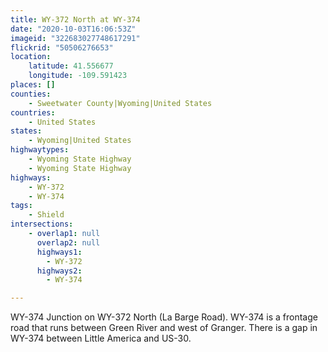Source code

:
```yaml
---
title: WY-372 North at WY-374
date: "2020-10-03T16:06:53Z"
imageid: "322683027748617291"
flickrid: "50506276653"
location:
    latitude: 41.556677
    longitude: -109.591423
places: []
counties:
    - Sweetwater County|Wyoming|United States
countries:
    - United States
states:
    - Wyoming|United States
highwaytypes:
    - Wyoming State Highway
    - Wyoming State Highway
highways:
    - WY-372
    - WY-374
tags:
    - Shield
intersections:
    - overlap1: null
      overlap2: null
      highways1:
        - WY-372
      highways2:
        - WY-374

---
```

WY-374 Junction on WY-372 North (La Barge Road).  WY-374 is a frontage road that runs between Green River and west of Granger.  There is a gap in WY-374 between Little America and US-30.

-- DIRECTIONS FOR THIS TASK --
The lines in the entries above that carry the word "North" must be copied.

-- ANSWER TO THE PROBLEM --
title: WY-372 North at WY-374
WY-374 Junction on WY-372 North (La Barge Road).  WY-374 is a frontage road that runs between Green River and west of Granger.  There is a gap in WY-374 between Little America and US-30.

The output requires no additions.